Exercise objective:
For the records that follow, say how many lines have the word "effects" in them. Write the number and nothing more.

Records provided:

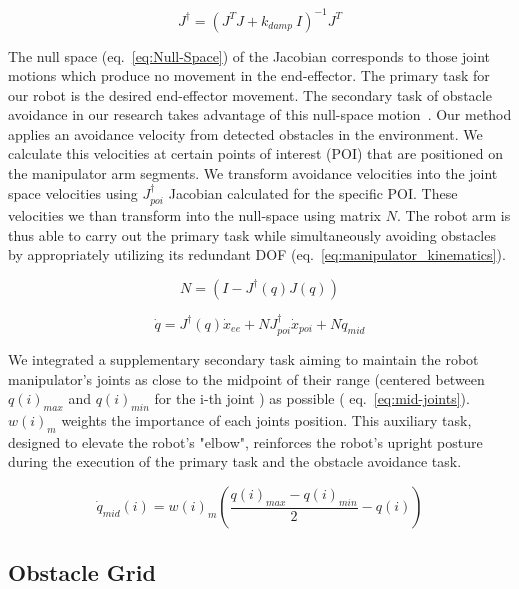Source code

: \documentclass[a4paper]{article}
\begin{document}
\begin{equation}   	
	J^{\dagger} = (J^{T}J + k_{damp} ~I)^{-1}J^{T}
	\label{eq:moore_penrose}
\end{equation}

The null space (eq.~\ref{eq:Null-Space}) of the Jacobian corresponds to those joint motions which produce no movement in the end-effector. The primary task for our robot is the desired end-effector movement. The secondary task of obstacle avoidance in our research takes advantage of this null-space motion~\cite{lajpah_Petri_2012}. Our method applies an avoidance velocity from detected obstacles in the environment. We calculate this velocities at certain points of interest (POI) that are positioned on the manipulator arm segments. We transform avoidance velocities into the joint space velocities using $J^{\dagger}_{poi}$ Jacobian calculated for the specific POI. These velocities we than transform into the null-space using matrix $N$. The robot arm is thus able to carry out the primary task while simultaneously avoiding obstacles by appropriately utilizing its redundant DOF (eq.~\ref{eq:manipulator_kinematics}). 

\begin{equation}
	N = (I - J^{\dagger}(q)J(q))
	\label{eq:Null-Space}
\end{equation}

\begin{equation}
	\dot{q} = J^{\dagger}(q) \dot{x}_{ee} + N J^{\dagger}_{poi} \dot{x}_{poi} + N \dot{q}_{mid}
	\label{eq:manipulator_kinematics}
\end{equation}


We integrated a supplementary secondary task aiming to maintain the robot manipulator's joints as close to the midpoint of their range (centered between $q(i)_{max}$ and $q(i)_{min}$ for the i-th joint ) as possible ( eq.~\ref{eq:mid-joints}). $w(i)_m$ weights the importance of each joints position. This auxiliary task, designed to elevate the robot's "elbow", reinforces the robot's upright posture during the execution of the primary task and the obstacle avoidance task.

\begin{equation}
	\dot{q}_{mid}(i) = w(i)_m \left( \frac{q(i)_{max}-q(i)_{min}}{2} - q(i)\right) 
	\label{eq:mid-joints}
\end{equation}

\subsection{Obstacle Grid}
\end{document}
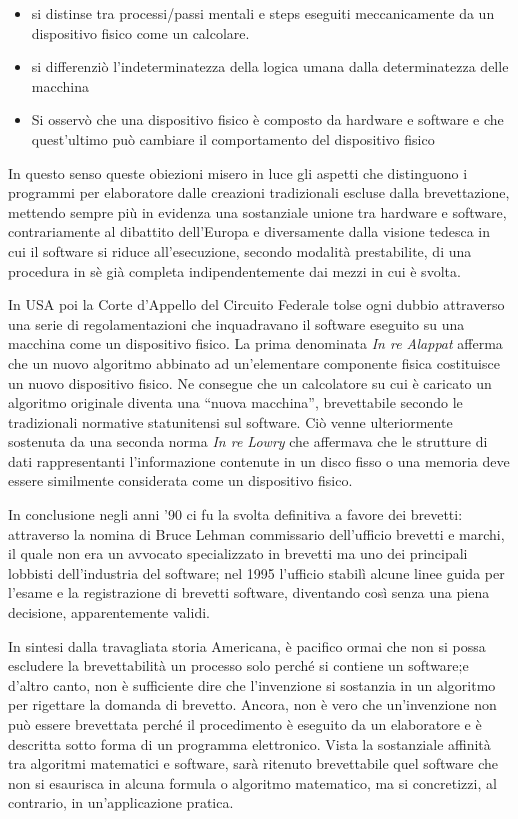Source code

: \begin{itemize}
	\item si distinse tra processi/passi mentali e steps eseguiti meccanicamente da un dispositivo fisico come un calcolare.
	\item si differenziò l'indeterminatezza della logica umana dalla determinatezza delle macchina
	\item Si osservò che una dispositivo fisico è composto da hardware e software e che quest'ultimo può cambiare il comportamento del dispositivo fisico
\end{itemize}
In questo senso queste obiezioni misero in luce gli aspetti che distinguono i programmi per elaboratore dalle creazioni tradizionali escluse dalla brevettazione, mettendo sempre più in evidenza una sostanziale unione tra hardware e software, contrariamente al dibattito dell'Europa e  diversamente dalla visione tedesca in cui il software si riduce all'esecuzione, secondo modalità prestabilite, di una procedura in sè già completa indipendentemente dai mezzi in cui è svolta.

In USA poi la Corte d'Appello del Circuito Federale tolse ogni dubbio attraverso una serie di regolamentazioni che inquadravano il software eseguito su una macchina come un dispositivo fisico. La prima denominata \textit{In re Alappat} afferma che un nuovo algoritmo abbinato ad un'elementare componente fisica costituisce un nuovo dispositivo fisico. Ne consegue che un calcolatore su cui è caricato un algoritmo originale diventa una ``nuova macchina'', brevettabile secondo le tradizionali normative statunitensi sul software. Ciò venne ulteriormente sostenuta da una seconda norma \textit{In re Lowry} che affermava che le strutture di dati rappresentanti l'informazione contenute in un disco fisso o una memoria deve essere similmente considerata come un dispositivo fisico.

In conclusione negli anni '90 ci fu la svolta definitiva a favore dei brevetti: attraverso la nomina di Bruce Lehman commissario dell'ufficio brevetti e marchi, il quale non era un avvocato specializzato in brevetti ma uno dei principali lobbisti dell'industria del software; nel 1995 l'ufficio stabilì alcune linee guida per l'esame e la registrazione di brevetti software, diventando così senza una piena decisione, apparentemente validi.

In sintesi dalla travagliata storia Americana, è pacifico ormai che non si possa escludere la brevettabilità un processo solo perché si contiene un software;e d'altro canto, non è sufficiente dire che l'invenzione si sostanzia in un algoritmo per rigettare la domanda di brevetto. Ancora, non è vero che un'invenzione non può essere brevettata perché il procedimento è eseguito da un elaboratore e è descritta sotto forma di un programma elettronico. Vista la sostanziale affinità tra algoritmi matematici e software, sarà ritenuto brevettabile quel software che non si esaurisca in alcuna formula o algoritmo matematico, ma si concretizzi, al contrario, in un'applicazione pratica.


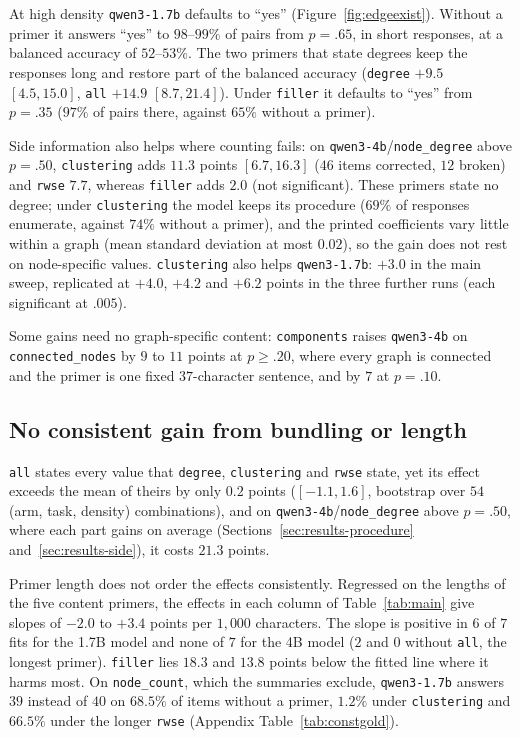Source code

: \documentclass[11pt]{article}
\begin{document}
At high density \texttt{qwen3-1.7b} defaults to ``yes''
(Figure~\ref{fig:edgeexist}). Without a primer it answers ``yes'' to
$98$--$99\%$ of pairs from $p{=}.65$, in short responses, at a balanced
accuracy of $52$--$53\%$. The two primers that state degrees keep the
responses long and restore part of the balanced accuracy (\texttt{degree} $+9.5$ $[4.5, 15.0]$, \texttt{all} $+14.9$
$[8.7, 21.4]$). Under \texttt{filler} it defaults to ``yes'' from $p{=}.35$
($97\%$ of pairs there, against $65\%$ without a primer).

Side information also helps where counting fails: on
\texttt{qwen3-4b}/\texttt{node\_degree} above $p{=}.50$, \texttt{clustering}
adds $11.3$ points $[6.7, 16.3]$ ($46$ items corrected, $12$ broken) and
\texttt{rwse} $7.7$, whereas \texttt{filler} adds $2.0$ (not significant).
These primers state no degree; under \texttt{clustering} the model keeps its
procedure ($69\%$ of responses enumerate, against $74\%$ without a primer), and
the printed coefficients vary little within a graph (mean standard deviation
at most $0.02$), so the gain does not rest on node-specific values.
\texttt{clustering} also helps \texttt{qwen3-1.7b}: $+3.0$ in the main sweep,
replicated at $+4.0$, $+4.2$ and $+6.2$ points in the three further runs (each
significant at $.005$).

Some gains need no graph-specific content: \texttt{components} raises
\texttt{qwen3-4b} on \texttt{connected\_nodes} by $9$ to $11$ points at
$p\ge.20$, where every graph is connected and the primer is one fixed
$37$-character sentence, and by $7$ at $p{=}.10$.

\subsection{No consistent gain from bundling or length}
\label{sec:results-bundle}

\texttt{all} states every value that \texttt{degree}, \texttt{clustering} and
\texttt{rwse} state, yet its effect exceeds the mean of theirs by only $0.2$
points ($[-1.1, 1.6]$, bootstrap over $54$ (arm, task, density)
combinations), and on \texttt{qwen3-4b}/\texttt{node\_degree} above $p{=}.50$,
where each part gains on average (Sections~\ref{sec:results-procedure}
and~\ref{sec:results-side}), it costs $21.3$ points.

Primer length does not order the effects consistently. Regressed on the
lengths of the five content primers, the effects in each column of
Table~\ref{tab:main} give slopes of $-2.0$ to $+3.4$ points per $1{,}000$
characters. The slope is positive in $6$ of $7$ fits for the 1.7B model and
none of $7$ for the 4B model ($2$ and $0$ without \texttt{all}, the longest
primer).
\texttt{filler} lies $18.3$ and $13.8$ points below the fitted line
where it harms most. On
\texttt{node\_count}, which the summaries exclude, \texttt{qwen3-1.7b} answers
$39$ instead of $40$ on $68.5\%$ of items without a primer, $1.2\%$ under
\texttt{clustering} and $66.5\%$ under the longer \texttt{rwse} (Appendix
Table~\ref{tab:constgold}).
\end{document}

Result:
2